Bestinvest has chosen to place the funds on hold until it has met the managers while Old Broad Street Research has also chosen to remove the AA rating from the Liontrust first growth, first large cap and the Liontrust first income funds with immediate effect.

However, Liontrust chief executive Nigel Legge has been quick to highlight the appointments as forward-thinking moves on the part of the business, claiming that both the cashflow solution and economic advantage processes will be more beneficial than the current processes used by Lang and Pattisson.

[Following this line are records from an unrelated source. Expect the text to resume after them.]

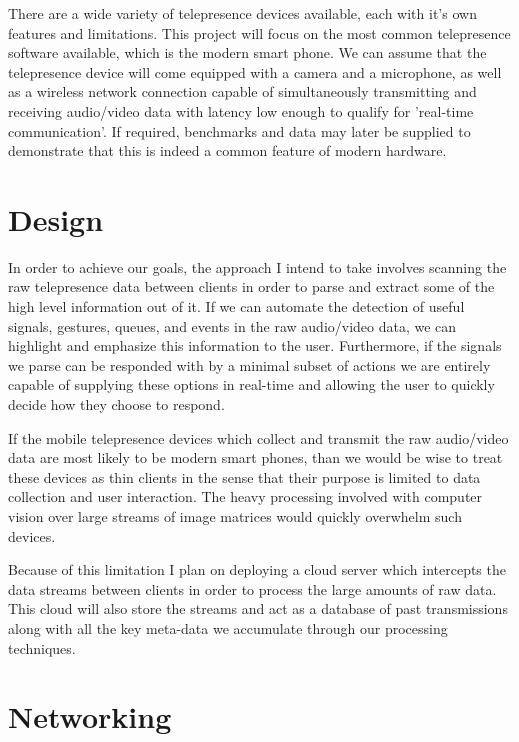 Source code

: \documentclass[a4paper,12pt]{report}
\begin{document}
There are a wide variety of telepresence devices available, each with it's own features and limitations. This project will focus on the most common telepresence software available, which is the modern smart phone. We can assume that the telepresence device will come equipped with a camera and a microphone, as well as a wireless network connection capable of simultaneously transmitting and receiving audio/video data with latency low enough to qualify for 'real-time communication'. If required, benchmarks and data may later be supplied to demonstrate that this is indeed a common feature of modern hardware.

\section{Design}

In order to achieve our goals, the approach I intend to take involves scanning the raw telepresence data between clients in order to parse and extract some of the high level information out of it. If we can automate the detection of useful signals, gestures, queues, and events in the raw audio/video data, we can highlight and emphasize this information to the user. Furthermore, if the signals we parse can be responded with by a minimal subset of actions we are entirely capable of supplying these options in real-time and allowing the user to quickly decide how they choose to respond.
 
If the mobile telepresence devices which collect and transmit the raw audio/video data are most likely to be modern smart phones, than we would be wise to treat these devices as thin clients in the sense that their purpose is limited to data collection and user interaction. The heavy processing involved with computer vision over large streams of image matrices would quickly overwhelm such devices.

Because of this limitation I plan on deploying a cloud server which intercepts the data streams between clients in order to process the large amounts of raw data. This cloud will also store the streams and act as a database of past transmissions along with all the key meta-data we accumulate through our processing techniques.
\section{Networking}
\end{document}
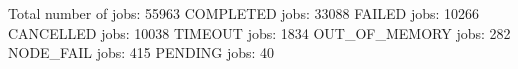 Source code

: Total number of jobs: 55963
COMPLETED jobs: 33088
FAILED jobs: 10266
CANCELLED jobs: 10038
TIMEOUT jobs: 1834
OUT_OF_MEMORY jobs: 282
NODE_FAIL jobs: 415
PENDING jobs: 40
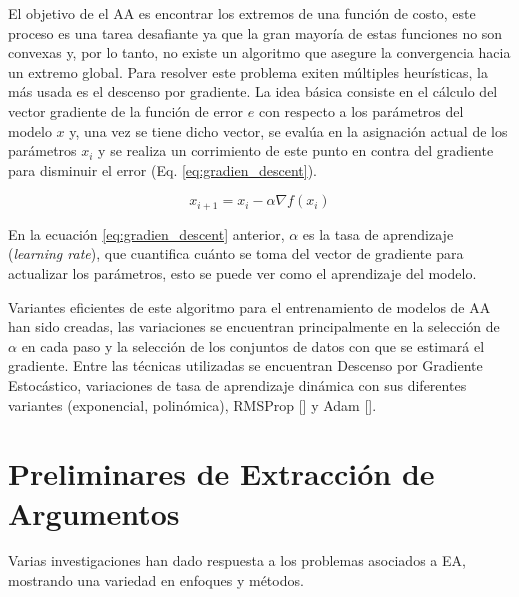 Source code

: El objetivo de el AA es encontrar los extremos de una función de costo, este proceso es una tarea 
desafiante ya que la gran mayoría de estas funciones no son convexas y, por lo tanto, no existe un algoritmo
que asegure la convergencia hacia un extremo global. Para resolver este problema exiten múltiples heurísticas,
la más usada es el descenso por gradiente. La idea básica consiste 
en el cálculo del vector gradiente de la función de error $e$ con respecto a los parámetros del modelo $x$ y, una vez se 
tiene dicho vector, se evalúa en la asignación actual de los parámetros $x_i$ y se realiza un corrimiento de este punto 
en contra del gradiente para disminuir el error (Eq. \ref{eq:gradien_descent}).

\begin{equation}
	x_{i+1} = x_i - \alpha \nabla f(x_i)\label{eq:gradien_descent}
\end{equation}

En la ecuación \ref{eq:gradien_descent} anterior, $\alpha$ es la tasa de aprendizaje (\emph{learning rate}),
que cuantifica cuánto se toma del vector de gradiente para actualizar los parámetros, esto 
se puede ver como el aprendizaje del modelo.

Variantes eficientes de este algoritmo para el entrenamiento de modelos de AA han sido 
creadas, las variaciones se encuentran principalmente en la selección de $\alpha$ en cada paso y la 
selección de los conjuntos de datos con que se estimará el gradiente. Entre las técnicas utilizadas se 
encuentran Descenso por Gradiente Estocástico, variaciones de tasa de aprendizaje dinámica con 
sus diferentes variantes (exponencial, polinómica), RMSProp [\cite{tieleman2012rmsp}] 
y Adam [\cite{kingma2014adam}].

\section{Preliminares de Extracción de Argumentos}

Varias investigaciones han dado respuesta a los problemas asociados a EA, mostrando
una variedad en enfoques y métodos.


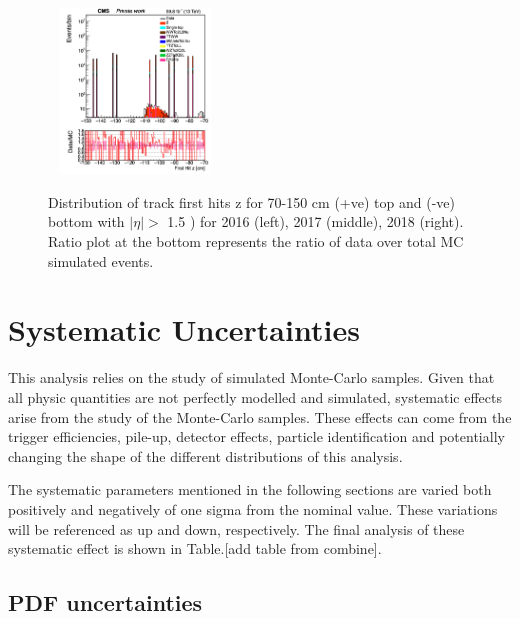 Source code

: \documentclass{cernatlasnote}
\begin{document}
\begin{figure}[htp]
 \includegraphics[width=4.6cm, height=4.4cm]{images/emu_channel/2018/18_Plots_for_r_z/track_Track_firstHit_z_TRK_etaGT1p5_zGT70_minus_Log.png}\\
  \caption{Distribution of  track first hits z for 70-150 cm (+ve) top and (-ve) bottom with $|\eta|>$ 1.5 ) for 2016 (left), 2017 (middle), 2018 (right). Ratio plot at the bottom represents the ratio of data over total MC simulated events.}
 \label{fig:L0DATAMC}
  \end{figure}



 
\pagebreak
\newpage
\section{Systematic Uncertainties}
\label{SEC: SYST}
This analysis relies on the study of simulated Monte-Carlo samples. Given that all physic quantities are not perfectly modelled and simulated, systematic effects arise from the study of the Monte-Carlo samples. These effects can come from the trigger efficiencies, pile-up, detector effects, particle identification and potentially changing the shape of the different distributions of this analysis.

The systematic parameters mentioned in the following sections are varied both positively and negatively of one sigma from the nominal value. These variations will be referenced as up and down, respectively. The final analysis of these systematic effect is shown in Table.[add table from combine].

    \subsection{PDF uncertainties}
    
\end{document}
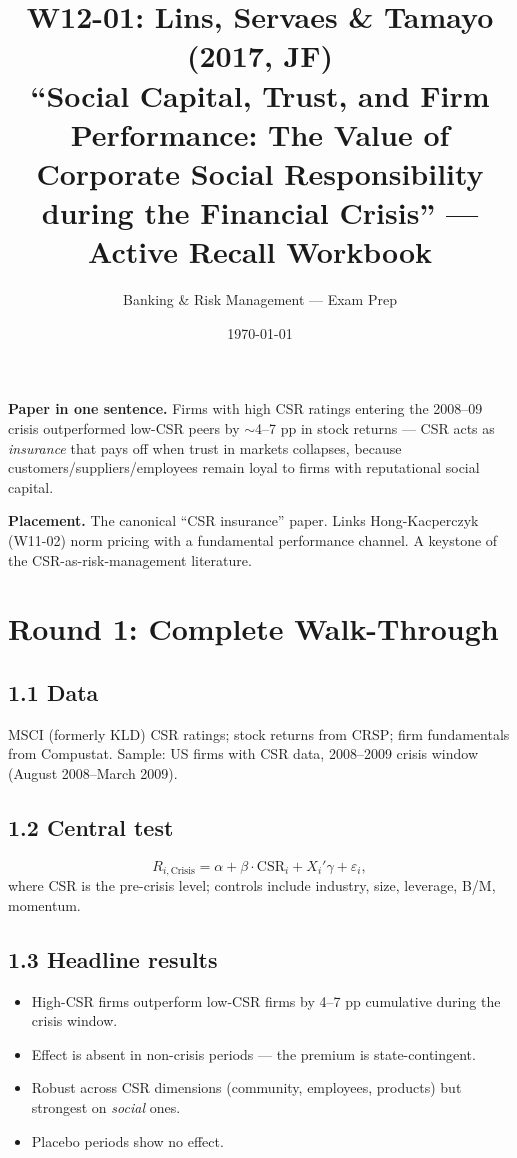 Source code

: \documentclass[11pt]{article}
\title{W12-01: Lins, Servaes \& Tamayo (2017, JF) \\
\large ``Social Capital, Trust, and Firm Performance: The Value of Corporate Social Responsibility during the Financial Crisis'' --- Active Recall Workbook}
\author{Banking \& Risk Management --- Exam Prep}
\date{\today}
\begin{document}
\maketitle

\begin{keybox}
\textbf{Paper in one sentence.} Firms with high CSR ratings entering the 2008--09 crisis outperformed low-CSR peers by $\sim$4--7 pp in stock returns --- CSR acts as \emph{insurance} that pays off when trust in markets collapses, because customers/suppliers/employees remain loyal to firms with reputational social capital.

\textbf{Placement.} The canonical ``CSR insurance'' paper. Links Hong-Kacperczyk (W11-02) norm pricing with a fundamental performance channel. A keystone of the CSR-as-risk-management literature.
\end{keybox}

\section*{Round 1: Complete Walk-Through}

\subsection*{1.1 Data}
MSCI (formerly KLD) CSR ratings; stock returns from CRSP; firm fundamentals from Compustat. Sample: US firms with CSR data, 2008--2009 crisis window (August 2008--March 2009).

\subsection*{1.2 Central test}
\[
R_{i,\text{Crisis}}=\alpha+\beta\cdot\text{CSR}_i+X_i'\gamma+\varepsilon_i,
\]
where CSR is the pre-crisis level; controls include industry, size, leverage, B/M, momentum.

\subsection*{1.3 Headline results}
\begin{itemize}
\item High-CSR firms outperform low-CSR firms by 4--7 pp cumulative during the crisis window.
\item Effect is absent in non-crisis periods --- the premium is state-contingent.
\item Robust across CSR dimensions (community, employees, products) but strongest on \emph{social} ones.
\item Placebo periods show no effect.
\end{itemize}
\end{document}
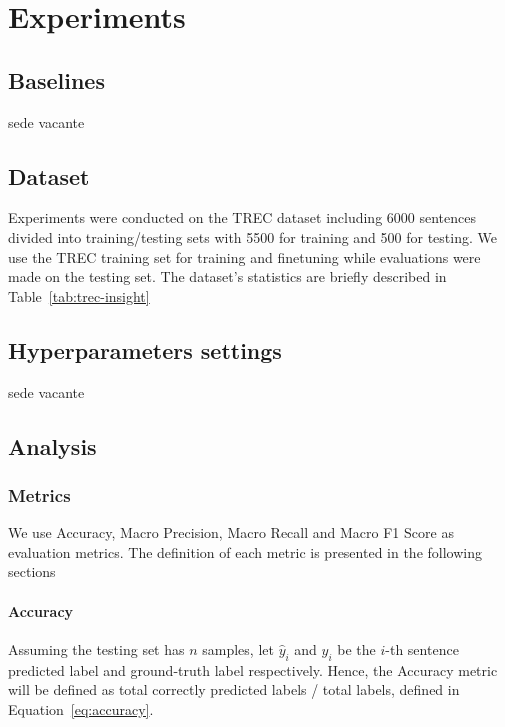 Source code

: \documentclass[pdflatex,sn-mathphys]{sn-jnl}%
\theoremstyle{thmstyleone}%
\theoremstyle{thmstyletwo}%
\theoremstyle{thmstylethree}%
\begin{document}
\section{Experiments}\label{experiments}
\subsection{Baselines}
sede vacante

\subsection{Dataset}
Experiments were conducted on the TREC dataset\cite{hovy2001, li2002} including 6000 sentences divided into training/testing sets with 5500 for training and 500 for testing. We use the TREC training set for training and finetuning while evaluations were made on the testing set. The dataset’s statistics are briefly described in Table~\ref{tab:trec-insight}

\begin{table}[htp]
\centering
\caption{Insight of the TREC dataset} \label{tab:trec-insight}
\end{table}

\subsection{Hyperparameters settings}
sede vacante

\subsection{Analysis}
\subsubsection{Metrics}
We use Accuracy, Macro Precision, Macro Recall and Macro F1 Score as evaluation metrics. The definition of each metric is presented in the following sections

\paragraph{Accuracy}
Assuming the testing set has $n$ samples, let $\hat{y}_i$ and $y_i$ be the $i$-th sentence predicted label and ground-truth label respectively. Hence, the Accuracy metric will be defined as total correctly predicted labels / total labels, defined in Equation~\ref{eq:accuracy}.
\end{document}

He says: “We have appointed experienced managers with processes that are more up to date than the ones that are already in operation across the funds in question. Both Lang and Pattisson’s processes traditionally did well in that they found stocks that ‘surprised before they surprised’ but as time has gone on, that has become more difficult to achieve through their current processes.

We feel that these processes can do that again as they are an evolution of the work. Why should we look for a big-name fund manager or managers when we have experienced names with stellar track records in house?”

Legge views are borne out in recent returns, with Lang’s income fund currently fourth quartile over one and three years in the IMA UK equity income sector. However Pattison’s large-cap fund has performed well, sitting 85th out of 314 in the UK all-companies sector over 12 months. First growth is currently 211 out of 314 over 12 months.